Apache Spark, Apache Flink, Apex, Google Dataflow, and Apache Samza are some of the well-known frameworks supported by Beam at the moment. In addition, Java, Python, and Go are supported programming languages. Apache Beam's capability matrix shows the capabilities of the individual runners.

Apache Beam Concepts

Some of the common Apache Beam concepts referred to frequently in this article are the following:

  • Pipeline: A definition of an end-to-end data processing job. All the operations, inputs, and outputs are defined in the scope of a pipeline. It is also possible to configure where and how to run a pipeline. 
  • PCollection: An immutable collection of elements of a specific type T (similar to Spark’s RDD<T>), identical to RDD in Apache Spark or DataSet/DataStream in Apache Flink. It can contain either a bounded or an unbounded number of elements. A PCollection is the input and output for each PTransform.
  • PTransform: A PTransform is an operation that needs to be performed on a single data element. It takes an input PCollection and transforms it into zero or more output PCollections.
  • Runner: A runner translates the beam pipeline into the compatible API of the chosen distributed processing backend, such as Direct Runner, Apache Flink, or Apache Spark.

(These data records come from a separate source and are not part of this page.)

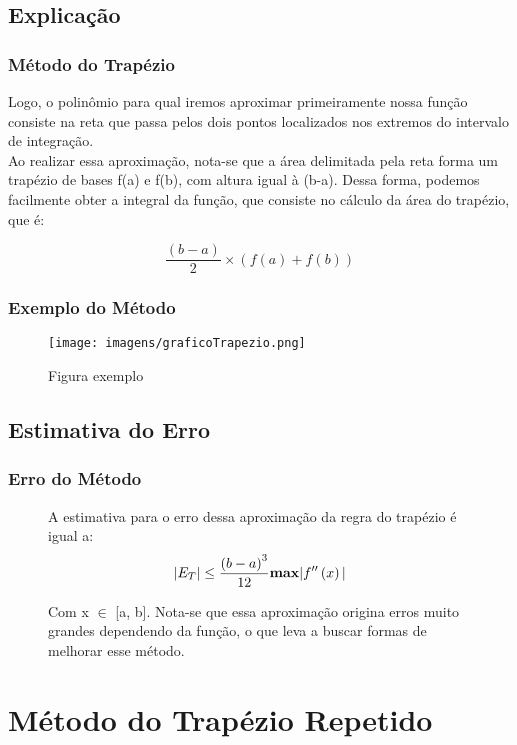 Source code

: \documentclass{beamer}
\begin{document}
\subsection{Explicação}
\begin{frame}
\frametitle{Método do Trapézio}
	Logo, o polinômio para qual iremos aproximar primeiramente nossa função consiste na reta que passa pelos dois pontos localizados nos extremos do intervalo de integração. \\ 
	
	Ao realizar essa aproximação, nota-se que a área delimitada pela reta forma um trapézio de bases f(a) e f(b), com altura igual à (b-a). Dessa forma, podemos facilmente obter a integral da função, que consiste no cálculo da área do trapézio, que é:

	\begin{equation}
		\frac{\left(b-a\right)}{2} \times \left(f\left(a\right) + f\left(b\right) \right)
	\end{equation}
\end{frame}

\begin{frame}
	\frametitle{Exemplo do Método}
	\begin{figure}
		\caption{Figura exemplo}
		\centering
		\texttt{[image: imagens/graficoTrapezio.png]}
	\end{figure}
\end{frame}

\subsection{Estimativa do Erro}
\begin{frame}
\frametitle{Erro do Método}
\begin{figure}
	A estimativa para o erro dessa aproximação da regra do trapézio é igual a:
	\begin{equation}
		\vert E_{T} \vert \le \frac{\left(b-a\right)^3}{12} \textrm{\textbf{max}}\vert f''\left(x\right) \vert
	\end{equation}
	
	Com x $\in$ [a, b]. Nota-se que essa aproximação origina erros muito grandes dependendo da função, o que leva a buscar formas de melhorar esse método.
\end{figure}
\end{frame}


\section{Método do Trapézio Repetido}
\end{document}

Apache Beam Programming Model

An Apache Beam pipeline is an ordered graph of different operations (transformations) for a data processing workflow. It is a combination of a PCollection and a PTransform. 

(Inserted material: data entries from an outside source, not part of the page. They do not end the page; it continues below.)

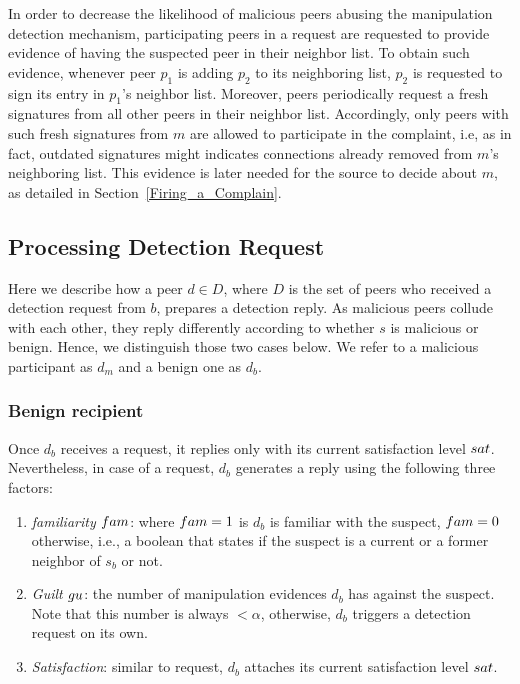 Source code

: In order to decrease the likelihood of malicious peers abusing the manipulation detection mechanism, participating peers in a \manp request are requested to provide evidence of having the suspected peer in their neighbor list.
To obtain such evidence, whenever peer $p_1$ is adding $p_2$ to its neighboring list, $p_2$ is requested to sign its entry in $p_1$'s neighbor list.
Moreover, peers periodically request a fresh signatures from all other peers in their neighbor list.
Accordingly, only peers with such fresh signatures from $m$ are allowed to participate in the complaint, i.e, as in fact, outdated signatures might indicates connections already removed from $m$'s neighboring list.
This evidence is later needed for the source to decide about $m$, as detailed in Section~\ref{Firing_a_Complain}.

\subsection{Processing Detection Request}
Here we describe how a peer $d \in D$, where $D$ is the set of peers who received a detection request from $b$, prepares a detection reply.
As malicious peers collude with each other, they reply differently according to whether $s$ is malicious or benign.
Hence, we distinguish those two cases below. We refer to a malicious participant as $d_m$ and a benign one as $d_b$.

\subsubsection*{Benign recipient}
Once $d_b$ receives a \drop request, it replies only with its current satisfaction level $sat$.
Nevertheless, in case of a \manp request, $d_b$ generates a reply using the following three factors:
\begin{enumerate}
 \item \textit{familiarity $fam$}: where $fam=1$ is $d_b$ is familiar with the suspect, $fam=0$ otherwise, i.e., a boolean that states if the suspect is a current or a former neighbor of $s_b$ or not.
 \item \textit{Guilt $gu$}: the number of manipulation evidences $d_b$ has against the suspect.
 Note that this number is always $<\alpha$, otherwise, $d_b$ triggers a detection request on its own.
 \item \textit{Satisfaction}: similar to \drop request, $d_b$ attaches its current satisfaction level $sat$.
\end{enumerate}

A PCollection needs to have a watermark, and each element has a timestamp associated with it. This information is used to process an infinite stream and differentiates between timestamps that have been processed already. 

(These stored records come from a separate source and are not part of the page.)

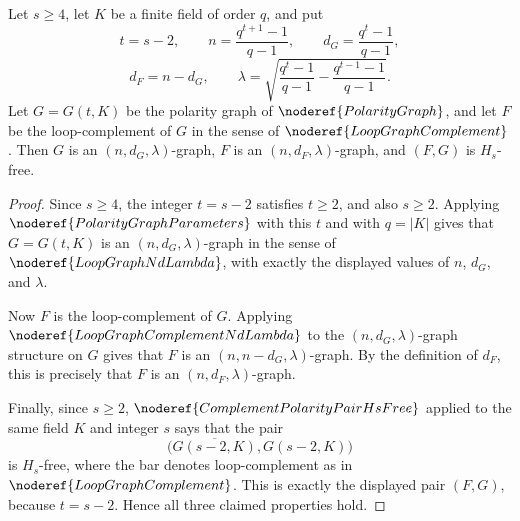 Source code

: \begin{helper}
Let \(s\ge4\), let \(K\) be a finite field of order \(q\), and put
\[
  t=s-2,\qquad
  n=\frac{q^{t+1}-1}{q-1},\qquad
  d_G=\frac{q^t-1}{q-1},
\]
\[
  d_F=n-d_G,\qquad
  \lambda=\sqrt{
    \frac{q^t-1}{q-1}-\frac{q^{t-1}-1}{q-1}}.
\]
Let \(G=G(t,K)\) be the polarity graph of \(\noderef{PolarityGraph}\), and let
\(F\) be the loop-complement of \(G\) in the sense of
\(\noderef{LoopGraphComplement}\).  Then \(G\) is an
\((n,d_G,\lambda)\)-graph, \(F\) is an \((n,d_F,\lambda)\)-graph, and
\((F,G)\) is \(H_s\)-free.
\end{helper}
\begin{proof}
Since \(s\ge4\), the integer \(t=s-2\) satisfies \(t\ge2\), and also
\(s\ge2\).  Applying \(\noderef{PolarityGraphParameters}\) with this \(t\)
and with \(q=|K|\) gives that \(G=G(t,K)\) is an
\((n,d_G,\lambda)\)-graph in the sense of \(\noderef{LoopGraphNdLambda}\),
with exactly the displayed values of \(n\), \(d_G\), and \(\lambda\).

Now \(F\) is the loop-complement of \(G\).  Applying
\(\noderef{LoopGraphComplementNdLambda}\) to the \((n,d_G,\lambda)\)-graph
structure on \(G\) gives that \(F\) is an \((n,n-d_G,\lambda)\)-graph.  By the
definition of \(d_F\), this is precisely that \(F\) is an
\((n,d_F,\lambda)\)-graph.

Finally, since \(s\ge2\), \(\noderef{ComplementPolarityPairHsFree}\) applied
to the same field \(K\) and integer \(s\) says that the pair
\[
  \bigl(\overline{G(s-2,K)},G(s-2,K)\bigr)
\]
is \(H_s\)-free, where the bar denotes loop-complement as in
\(\noderef{LoopGraphComplement}\).  This is exactly the displayed pair
\((F,G)\), because \(t=s-2\).  Hence all three claimed properties hold.
\end{proof}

Finally, a runner refers to the data processing engine (e.g., Spark or Flink) that will execute the Apache Beam code. Apache Beam code is translated into the runner-specific code with the operators supported by the processing engines. 

In a nutshell, the Apache Beam pipeline is a graph of PTransforms operating on the PCollection 

There are three considerations when developing an Apache Beam pipeline, as shown in the table below. 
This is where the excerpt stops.